Ücretleri ödenmeyen Avcılar Belediyesi işçileri mücadeleye çağırdı
Avcılar Belediyesinde aylardır ücretleri ödenmeyen işçiler, 'İşçinin güçlü olduğunu yönetimdeki insanlara ve işverenlere göstermemiz lazım' dedi.
Vedat YALVAÇ
İstanbul
Avcılar Belediyesi işçileri hem AKP Hükümetine hem de CHP’li belediye yönetimine tepkili. “Kadro müjdesi” verilse de gerçek bir kadro alamayan işçilerin aylardır da ücretleri ödenmiyor. Sorunları çözmek için birlik olmaktan başka çareleri olmadığını söyleyen işçiler “İşçinin güçlü olduğunu yönetimdeki insanlara ve işverenlere göstermemiz lazım” diyerek 1 Mayıs’a işaret ettiler.
Fen İşlerinde çalışan Sami Demirel, “Ücretlerimiz biz 1 yıldır aksayarak alıyoruz, alıyoruz da diyemeyiz” dedi ve devam etti: “3 aydır maaşını alamayan ve evi kira olan bir insan kendi başına geçinmesi mümkün değil. Mecburen eşten dosttan, aileden yardım alarak geçiniyoruz.”
“Taşerona kadro” adı altında hükümetin yaptığı düzenlemeye de tepki gösteren Demirel şöyle konuştu: “Aslında kadro diye bir şey yok. Tamamen halkı kandırmak için böyle dediler. Belediye özel şirket kurdu, özel şirkete aldılar bizi.”
ÖRGÜTLÜ DAVRANMALIYIZ
Fen İşleri Belediye-İş Sendikası İşyeri Baştemsilcisi Güvenç Öz, Belediye Başkanı Handan Toprak’a şöyle seslendi: “Buradaki insanlar 4 aydır maaş almıyor. Kaç ay daha almazsa siz vicdanen rahatsız olacaksınız?” Öz, bu sorunların ancak örgütlü davranarak çözebileceklerini ifade etti. Taşeron düzenlemesinin kabullenecekleri bir düzenleme olmadığını anlatan Öz, güvenlik soruşturması adı altında işten atmalara da öfkeli: “İşinden olan binlerce insan var. 20 yıl önce bir resimde çıktı diye işinden olan var. Bunların duyurmamız lazım. Sendikalar olarak da bu konularda eksik kalıyoruz.”
1 MAYIS’TA BİRLEŞMELİYİZ
İşçilerle yaklaşan 1 Mayıs’ı da konuştuk. İşçileri 1 Mayıs’la ilgili bilinçlendirmesi gereken sendikaların üzerine düşeni yapmadığını anlatan Sami Demirel, “Yasal haklarımızı hiç birimiz bilmiyoruz. İşçi hakkını bilirse kendi hakkını arayacaktır, sendikayı da güçlendirecektir.
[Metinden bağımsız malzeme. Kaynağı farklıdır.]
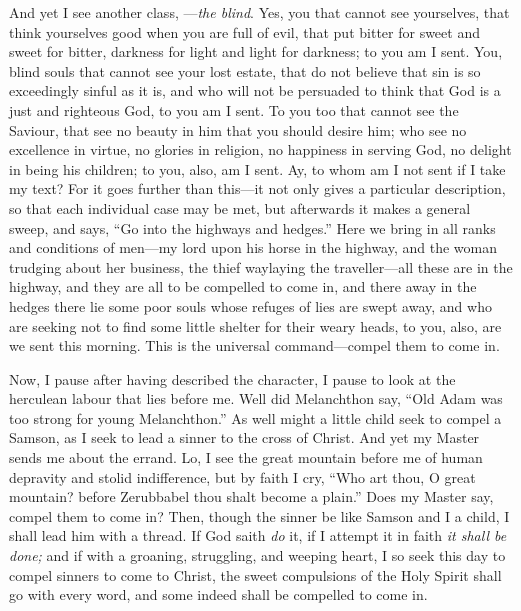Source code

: \documentclass[
]{book}
\begin{document}
And yet I see another class, ---\emph{the blind}. Yes, you that cannot see yourselves, that think yourselves good when you are full of evil, that put bitter for sweet and sweet for bitter, darkness for light and light for darkness; to you am I sent. You, blind souls that cannot see your lost estate, that do not believe that sin is so exceedingly sinful as it is, and who will not be persuaded to think that God is a just and righteous God, to you am I sent. To you too that cannot see the Saviour, that see no beauty in him that you should desire him; who see no excellence in virtue, no glories in religion, no happiness in serving God, no delight in being his children; to you, also, am I sent. Ay, to whom am I not sent if I take my text? For it goes further than this---it not only gives a particular description, so that each individual case may be met, but afterwards it makes a general sweep, and says, ``Go into the highways and hedges.'' Here we bring in all ranks and conditions of men---my lord upon his horse in the highway, and the woman trudging about her business, the thief waylaying the traveller---all these are in the highway, and they are all to be compelled to come in, and there away in the hedges there lie some poor souls whose refuges of lies are swept away, and who are seeking not to find some little shelter for their weary heads, to you, also, are we sent this morning. This is the universal command---compel them to come in.

Now, I pause after having described the character, I pause to look at the herculean labour that lies before me. Well did Melanchthon say, ``Old Adam was too strong for young Melanchthon.'' As well might a little child seek to compel a Samson, as I seek to lead a sinner to the cross of Christ. And yet my Master sends me about the errand. Lo, I see the great mountain before me of human depravity and stolid indifference, but by faith I cry, ``Who art thou, O great mountain? before Zerubbabel thou shalt become a plain.'' Does my Master say, compel them to come in? Then, though the sinner be like Samson and I a child, I shall lead him with a thread. If God saith \emph{do} it, if I attempt it in faith \emph{it shall be done;} and if with a groaning, struggling, and weeping heart, I so seek this day to compel sinners to come to Christ, the sweet compulsions of the Holy Spirit shall go with every word, and some indeed shall be compelled to come in.
\end{document}
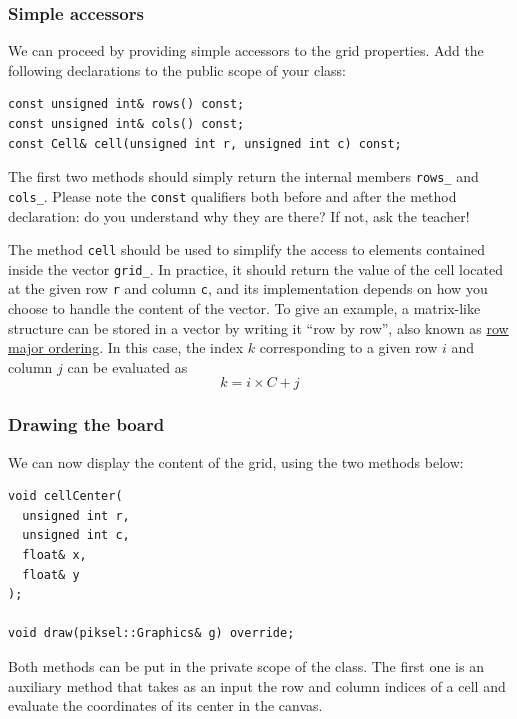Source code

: \documentclass{article}
\begin{document}
\subsubsection{Simple accessors}\label{sec:simple_accessors}

We can proceed by providing simple accessors to the grid properties. Add the following declarations to the public scope of your class:
\begin{center}
\begin{minipage}{.9\textwidth}
\begin{lstlisting}[style=mycpp,numbers=none]
const unsigned int& rows() const;
const unsigned int& cols() const;
const Cell& cell(unsigned int r, unsigned int c) const;
\end{lstlisting}
\end{minipage}
\end{center}
The first two methods should simply return the internal members \texttt{rows\_} and \texttt{cols\_}. Please note the \texttt{const} qualifiers both before and after the method declaration: do you understand why they are there? If not, ask the teacher!

The method \texttt{cell} should be used to simplify the access to elements contained inside the vector \texttt{grid\_}. In practice, it should return the value of the cell located at the given row \texttt{r} and column \texttt{c}, and its implementation depends on how you choose to handle the content of the vector. To give an example, a matrix-like structure can be stored in a vector by writing it ``row by row'', also known as \href{https://en.wikipedia.org/wiki/Row-_and_column-major_order#Programming_languages_and_libraries}{row major ordering}. In this case, the index $k$ corresponding to a given row $i$ and column $j$ can be evaluated as $$k = i \times C + j$$


\subsubsection{Drawing the board}

We can now display the content of the grid, using the two methods below:
\begin{center}
\begin{minipage}{.9\textwidth}
\begin{lstlisting}[style=mycpp,numbers=none]
void cellCenter(
  unsigned int r,
  unsigned int c,
  float& x,
  float& y
);

void draw(piksel::Graphics& g) override;
\end{lstlisting}
\end{minipage}
\end{center}
Both methods can be put in the private scope of the class. The first one is an auxiliary method that takes as an input the row and column indices of a cell and evaluate the coordinates of its center in the canvas.
\end{document}
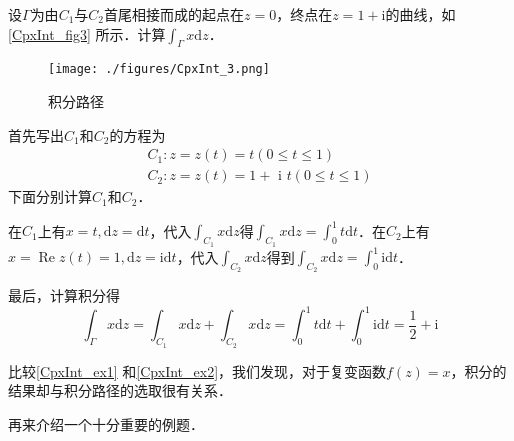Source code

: \begin{example}{} \label{CpxInt_ex2}
设$\Gamma$为由$C_1$与$C_2$首尾相接而成的起点在$z=0$，终点在$ z =1+ \mathrm i $的曲线，如\autoref{CpxInt_fig3} 所示．计算$\displaystyle \int_{\Gamma} x \mathrm{d}z$．
\begin{figure}[ht]
\centering
\texttt{[image: ./figures/CpxInt\_3.png]}
\caption{积分路径} \label{CpxInt_fig3}
\end{figure}

首先写出$C_1$和$C_2$的方程为
\begin{equation}
\begin{array}{l}C_{1}: z=z(t)=t(0 \leqslant t \leqslant 1) \\ C_{2}: z=z(t)=1+\text { i }t(0 \leqslant t \leqslant 1)\end{array}
\end{equation}
下面分别计算$C_1$和$C_2$．

在$C_1$上有$x=t, \mathrm{d} z=\mathrm{d} t$，代入$\displaystyle \int_{C_{1}} x \mathrm{d} z$得$\displaystyle \int_{C_{1}} x \mathrm{d} z=\int_{0}^{1} t \mathrm{d} t$．在$C_2$上有$\displaystyle x=\operatorname{Re} z(t)=1, \mathrm{d} z=\mathrm{id} t$，代入$\displaystyle \int_{C_{2}} x \mathrm{d} z$得到$\displaystyle \int_{C_{2}} x \mathrm{d} z=\int_{0}^{1} \mathrm{id} t$．

最后，计算积分得
\begin{equation}
\int_{\Gamma} x \mathrm{d} z=\int_{C_{1}} x \mathrm{d} z+\int_{C_{2}} x \mathrm{d} z=\int_{0}^{1} t \mathrm{d} t+\int_{0}^{1} \mathrm{i} \mathrm{d} t=\frac{1}{2}+\mathrm{i}
\end{equation}
\end{example}

比较\autoref{CpxInt_ex1} 和\autoref{CpxInt_ex2}，我们发现，对于复变函数$f(z)=x$，积分的结果却与积分路径的选取很有关系．

再来介绍一个十分重要的例题．

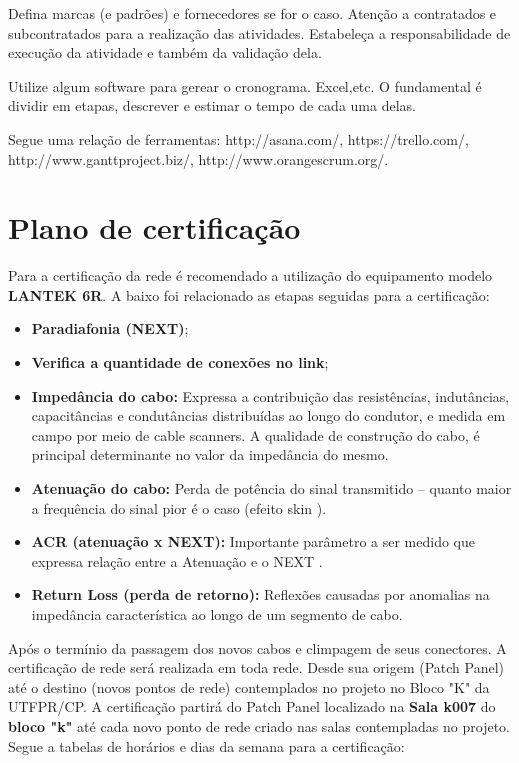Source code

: \documentclass[	DIV=calc,%
							paper=a4,%
							fontsize=12pt,%
							onecolumn]{scrartcl}	 					%
\begin{document}
Defina marcas (e padrões) e fornecedores se for o caso. Atenção a contratados e subcontratados para a realização das atividades. Estabeleça a responsabilidade de execução da atividade e também da validação dela.

Utilize algum software para gerear o cronograma. Excel,etc. O fundamental é dividir em etapas, descrever e estimar o tempo de cada uma delas.

Segue uma relação de ferramentas:
http://asana.com/, 
https://trello.com/, 
http://www.ganttproject.biz/, 
http://www.orangescrum.org/. 

\section{Plano de certificação}
Para a certificação da rede é recomendado a utilização do equipamento modelo \textbf{LANTEK 6R}. 
A baixo foi relacionado as etapas seguidas para a certificação:
\begin{itemize}
\item \textbf{Paradiafonia (NEXT)};
\item \textbf{Verifica a quantidade de conexões no link};
\item \textbf{Impedância do cabo:} Expressa a contribuição das resistências, indutâncias, capacitâncias e condutâncias distribuídas ao longo do condutor, e medida em campo por meio de cable scanners. A qualidade de construção do cabo, é principal determinante no valor da impedância do mesmo.
\item \textbf{Atenuação do cabo:} Perda de potência do sinal transmitido – quanto maior a frequência do sinal pior é o caso (efeito skin ).
\item \textbf{ACR (atenuação x NEXT):} Importante parâmetro a ser medido que expressa relação entre a Atenuação e o NEXT .
\item \textbf{Return Loss (perda de retorno):} Reflexões causadas por anomalias na impedância característica ao longo de um segmento de cabo.
\end{itemize}
Após o termínio da passagem dos novos cabos e climpagem de seus conectores. A certificação de rede será realizada em toda rede. Desde sua origem (Patch Panel) até o destino (novos pontos de rede) contemplados no projeto no Bloco "K" da UTFPR/CP. 
A certificação partirá do Patch Panel localizado na \textbf{Sala k007} do \textbf{bloco "k"} até cada novo ponto de rede criado nas salas contempladas no projeto. 
Segue a tabelas de horários e dias da semana para a certificação:

\end{document}
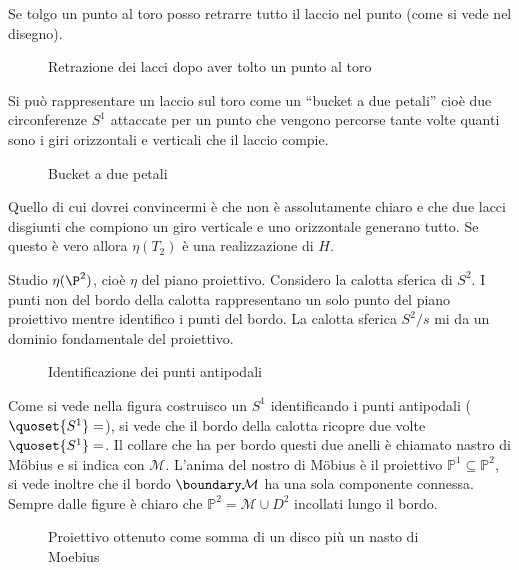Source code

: Se tolgo un punto al toro posso retrarre tutto il laccio nel punto (come si vede nel disegno).

\begin{figure}
	\centering 
	
	\caption{Retrazione dei lacci dopo aver tolto un punto al toro}
\end{figure}

Si può rappresentare un laccio sul toro come un ``bucket a due petali'' cioè due circonferenze $S^{1}$ attaccate per un punto che vengono percorse tante volte quanti sono i giri
orizzontali e verticali che il laccio compie.

\begin{figure}
	\centering 
	
	\caption{Bucket a due petali}
\end{figure}

Quello di cui dovrei convincermi è che non è assolutamente chiaro e che due lacci disgiunti che compiono un giro verticale e uno orizzontale generano tutto. Se questo è vero allora $\eta(T_{2})$ 
è una realizzazione di $H$.


Studio $\eta(\P^{2})$, cioè $\eta$ del piano proiettivo. Considero la calotta sferica di $S^2$. I punti non del bordo della calotta rappresentano un solo punto del piano proiettivo mentre
identifico i punti del bordo. La calotta sferica $S^{2}/s$ mi da un dominio fondamentale del proiettivo.

\begin{figure}
	\centering 
	
	\caption{Identificazione dei punti antipodali}
\end{figure}

Come si vede nella figura costruisco un $S^1$ identificando i punti antipodali ($\quoset{S^1}=$), si vede che il bordo della calotta ricopre due volte $\quoset{S^1}=$. Il collare che ha per bordo questi due anelli
è chiamato nastro di Möbius e si indica con $\mathcal{M}$. 
L'anima del nostro di Möbius è il proiettivo $\mathbb{P}^1 \subseteq \mathbb{P}^2 $, si vede inoltre che il bordo $\boundary \mathcal{M}$ ha una sola componente connessa.
Sempre dalle figure è chiaro che $\mathbb{P}^2 = \mathcal{M} \cup D^{2}$ incollati lungo il bordo.

\begin{figure}
	\centering 
	
	\caption{Proiettivo ottenuto come somma di un disco più un nasto di Moebius}
\end{figure}


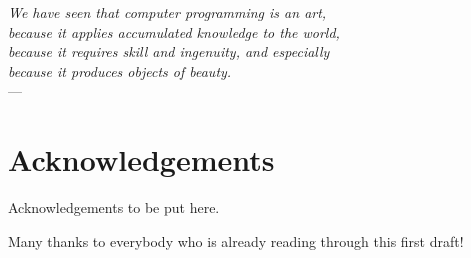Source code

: 
\begin{flushright}{\slshape
    We have seen that computer programming is an art, \\
    because it applies accumulated knowledge to the world, \\
    because it requires skill and ingenuity, and especially \\
    because it produces objects of beauty.} \\ \medskip
    ---  \citep{knuth:1974}
\end{flushright}



\bigskip

\begingroup
\let\clearpage\relax
\let\cleardoublepage\relax
\let\cleardoublepage\relax
\chapter*{Acknowledgements}
Acknowledgements  to be put here.
\vspace*{10cm}


Many thanks to everybody who is already reading through this first draft!


\bigskip



\endgroup
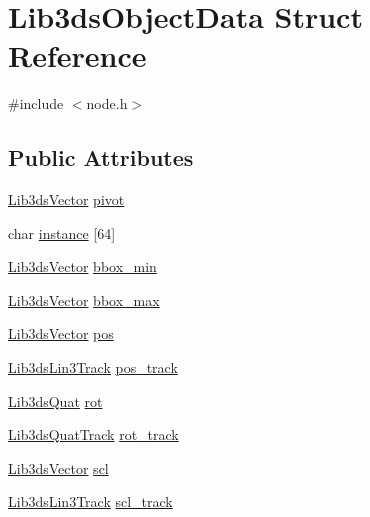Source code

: \hypertarget{struct_lib3ds_object_data}{\section{Lib3ds\-Object\-Data Struct Reference}
\label{struct_lib3ds_object_data}
}


{\ttfamily \#include $<$node.\-h$>$}

\subsection*{Public Attributes}
\begin{DoxyCompactItemize}
\item 
\hyperlink{group__vector_ga6ac1c3b3ef15381ebf6baf264d658dcf}{Lib3ds\-Vector} \hyperlink{struct_lib3ds_object_data_a0bac804605a6b17445451b3dddb91e50}{pivot}
\item 
char \hyperlink{struct_lib3ds_object_data_ada197066312c4674728546881dcacf6d}{instance} \mbox{[}64\mbox{]}
\item 
\hyperlink{group__vector_ga6ac1c3b3ef15381ebf6baf264d658dcf}{Lib3ds\-Vector} \hyperlink{struct_lib3ds_object_data_a6d60fc5846deefb4ff36bca9b5fbf2a9}{bbox\-\_\-min}
\item 
\hyperlink{group__vector_ga6ac1c3b3ef15381ebf6baf264d658dcf}{Lib3ds\-Vector} \hyperlink{struct_lib3ds_object_data_a453c960ee983570948d990ee303524b4}{bbox\-\_\-max}
\item 
\hyperlink{group__vector_ga6ac1c3b3ef15381ebf6baf264d658dcf}{Lib3ds\-Vector} \hyperlink{struct_lib3ds_object_data_a4d9a104fd664608bbcb8c905317f95a9}{pos}
\item 
\hyperlink{struct_lib3ds_lin3_track}{Lib3ds\-Lin3\-Track} \hyperlink{struct_lib3ds_object_data_aaedbe62f5cceba04f9039dfac2812288}{pos\-\_\-track}
\item 
\hyperlink{group__quat_ga9969ef1e618ba698c4b8374f14b548be}{Lib3ds\-Quat} \hyperlink{struct_lib3ds_object_data_a8f34b3b5d731df00b474b3ce82056f50}{rot}
\item 
\hyperlink{struct_lib3ds_quat_track}{Lib3ds\-Quat\-Track} \hyperlink{struct_lib3ds_object_data_acd5fc5207358c26ea20e6b841afe3fbd}{rot\-\_\-track}
\item 
\hyperlink{group__vector_ga6ac1c3b3ef15381ebf6baf264d658dcf}{Lib3ds\-Vector} \hyperlink{struct_lib3ds_object_data_a1684bd1348d91ce3970d17da9fa7c36d}{scl}
\item 
\hyperlink{struct_lib3ds_lin3_track}{Lib3ds\-Lin3\-Track} \hyperlink{struct_lib3ds_object_data_a94c6fd9ad997abe5bc5dd98a84be1353}{scl\-\_\-track}

\end{DoxyCompactItemize}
Ama maalesef bu konuda yetersiz kalıyoruz” diye konuştu.
“Biz işçi sınıfıyız” Güvenç Öz de şöyle konuştu: “İşçi sınıfının meşalesi nasıl geçmişten bugüne bize kaldıysa bu meşaleyi layıkıyla yakıp meydanlara çıkmamız lazım. Gönlümüzde olan Taksim tabi ki. Ama orada olmuyorsa da nerede olacaksa orada birleşip bu meşaleyi yakıp işçinin var olduğunu, işçinin güçlü olduğunu yönetimdeki insanlara ve işverenlere sesimizi duyurmamız lazım. Bizim tek platformumuz var o da 1 Mayıs.”
EVLİ MİSİNİZ, ÇOCUĞUNUZ VAR MI?
Kadroya geçiş adı altında yürütülen süreçte işçilerin pek çok zorlukla karşılaştığını belirten Belediye-İş İstanbul 2 No’lu Şube Mali Sekreteri Savaş Doğan, çeşitli uygulamalar ileri sürülerek pek çok işçinin kapsam dışı bırakılmaya çalışıldığını dile getirdi. “İlk başta başvurular yapılırken orada dışarıda kalan arkadaşlarımız oldu, daha sonra sınavlarda dışarıda kalan arkadaşlarımız oldu. Bir işçi arkadaşımıza sordukları soru şu; evli misiniz, çocuğunuz var mı? Daha sonra bu arkadaşımızı başarısız göstererek kadro dışı bırakmaya çalıştılar. 130 tane arkadaşımız kadro dışı kalacaktı, görüşmeler sonucunda işe geri dönmesini sağladık. Daha sonra adlı sicil kaydını nedeniyle bazı arkadaşlarımız dışarıda kaldı. Dilekçeler vererek büyük çoğunluğu geri aldırdık. 7 arkadaşımızla ilgili çalışmalarımız sürüyor. Adı kadro, ortada kadro diye bir şey yok. İşçilerin hiç bir hakkı olmadığını yayınladıkları sözleşmede biz görüyoruz. Bazı haklar ancak biz işçilerin bir arada olmasıyla elde edilecek. Biz bunu farkındayız. Bu çerçevede mücadelemize devam ediyoruz.”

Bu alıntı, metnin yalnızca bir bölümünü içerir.